Pronunció aquellas palabras con el tono compasivo que utilizaría un médico que concediera a su paciente unos días más de vida. Pero la noticia seguía siendo mala. Si no a mí, a mi madre sí le harían daño.
—No puedo hacer eso, señor Warner —dije—. ¿A qué han venido? Lo sabía muy bien, por supuesto, pero quería oírselo decir.
—Puta —dijo el señor Tolliver.
Observé que una expresión de contrariedad se instalaba en el rostro del señor Warner. Aquello no era lo que, al menos él, había planeado. Me fijé en que los hombres se dispersaban por detrás del señor Warner. Estaban el señor Tolliver y el hombre que no conocía, los dos con la cazadora de Aceros Phoenixville. Y estaban los otros, que, como el señor Forrest antes que ellos, comenzaban a acercarse al borde del jardín, pisoteando el pequeño huerto en el que, desde mi más tierna edad, mi padre había plantado, cuidado y podado especias para mi madre.
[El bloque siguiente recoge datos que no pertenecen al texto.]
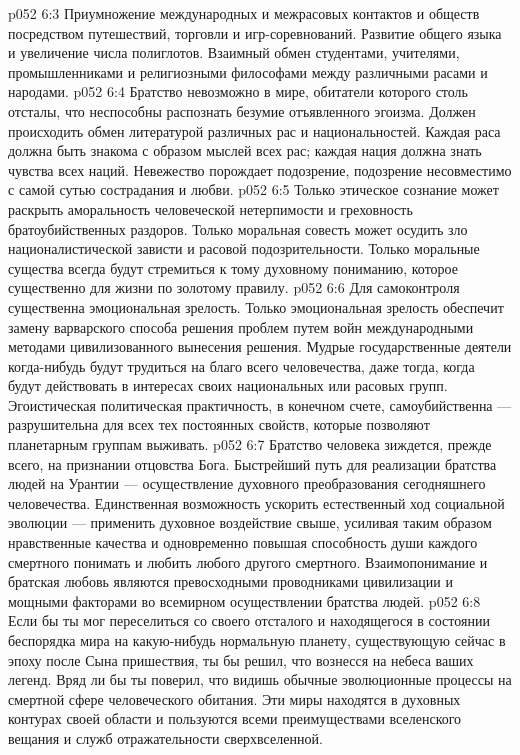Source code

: \vs p052 6:3 \bibnobreakspace {} Приумножение международных и межрасовых контактов и обществ посредством путешествий, торговли и игр\hyp{}соревнований. Развитие общего языка и увеличение числа полиглотов. Взаимный обмен студентами, учителями, промышленниками и религиозными философами между различными расами и народами.
\vs p052 6:4 \bibnobreakspace {} Братство невозможно в мире, обитатели которого столь отсталы, что неспособны распознать безумие отъявленного эгоизма. Должен происходить обмен литературой различных рас и национальностей. Каждая раса должна быть знакома с образом мыслей всех рас; каждая нация должна знать чувства всех наций. Невежество порождает подозрение, подозрение несовместимо с самой сутью сострадания и любви.
\vs p052 6:5 \bibnobreakspace {} Только этическое сознание может раскрыть аморальность человеческой нетерпимости и греховность братоубийственных раздоров. Только моральная совесть может осудить зло националистической зависти и расовой подозрительности. Только моральные существа всегда будут стремиться к тому духовному пониманию, которое существенно для жизни по золотому правилу.
\vs p052 6:6 \bibnobreakspace {} Для самоконтроля существенна эмоциональная зрелость. Только эмоциональная зрелость обеспечит замену варварского способа решения проблем путем войн международными методами цивилизованного вынесения решения. Мудрые государственные деятели когда\hyp{}нибудь будут трудиться на благо всего человечества, даже тогда, когда будут действовать в интересах своих национальных или расовых групп. Эгоистическая политическая практичность, в конечном счете, самоубийственна --- разрушительна для всех тех постоянных свойств, которые позволяют планетарным группам выживать.
\vs p052 6:7 \bibnobreakspace {} Братство человека зиждется, прежде всего, на признании отцовства Бога. Быстрейший путь для реализации братства людей на Урантии --- осуществление духовного преобразования сегодняшнего человечества. Единственная возможность ускорить естественный ход социальной эволюции --- применить духовное воздействие свыше, усиливая таким образом нравственные качества и одновременно повышая способность души каждого смертного понимать и любить любого другого смертного. Взаимопонимание и братская любовь являются превосходными проводниками цивилизации и мощными факторами во всемирном осуществлении братства людей.
\vs p052 6:8 \pc Если бы ты мог переселиться со своего отсталого и находящегося в состоянии беспорядка мира на какую\hyp{}нибудь нормальную планету, существующую сейчас в эпоху после Сына пришествия, ты бы решил, что вознесся на небеса ваших легенд. Вряд ли бы ты поверил, что видишь обычные эволюционные процессы на смертной сфере человеческого обитания. Эти миры находятся в духовных контурах своей области и пользуются всеми преимуществами вселенского вещания и служб отражательности сверхвселенной.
Fue aquello lo que finalmente me impulsó a actuar. Cuando el señor Serrano, que era contable y tenía una hija pequeña, aplastó el perejil italiano de mi padre, me quité la colcha de los hombros y di un paso al frente.
—Lo va a matar.
Fue esa palabra.
El amigo del señor Tolliver apareció de repente a mi derecha, pero yo miraba al señor Serrano mientras se apartaba con cuidado del borde del huerto de especias. Justo cuando respiré aliviada, sentí el escozor de una bofetada en la cara.
Caí en el césped y me llevé una mano a la mejilla. El señor Warner pasó corriendo junto a mí para contener al padre desconocido, al que el señor Tolliver daba palmaditas en la espalda. Vi que el señor Serrano bajaba la vista para mirarme antes de marcharse. Aquella no era la primera vez que notaba la lástima que despertaba en la gente; la lástima era como un vasto océano que me resultaba imposible de cruzar.
Los hombres buenos ofrecieron sus más sinceras disculpas antes de irse, pero no a mí. Se disculparon con el señor Warner. Yo estaba en el suelo. Yo era una adolescente. Yo no importaba. El señor Warner dijo:
—No pasa nada. —Dijo—: Ya hablaremos. —Dijo—: Cuidaos.
El señor Warner había evitado que el hombre que me había abofeteado me hiciera algo más y por lo tanto se suponía que debía estarle agradecida, pero no lo estaba. Alargué un brazo para recuperar la colcha, que ahora se encontraba a unos metros detrás de mí. Me pareció que era lo único del jardín que podía ofrecerme alguna protección.
El señor Tolliver y su amigo se habían presentado dispuestos a irrumpir en la casa y encontrar a mi madre, pero habían topado con las normas del señor Warner y, además, supongo que ver a una chica en pantalones cortos y camiseta tendida en el suelo los había asustado. Verme allí les planteó un dilema con el que no contaban ninguno de los dos. El señor Warner les dijo que se despejaran y comieran algo.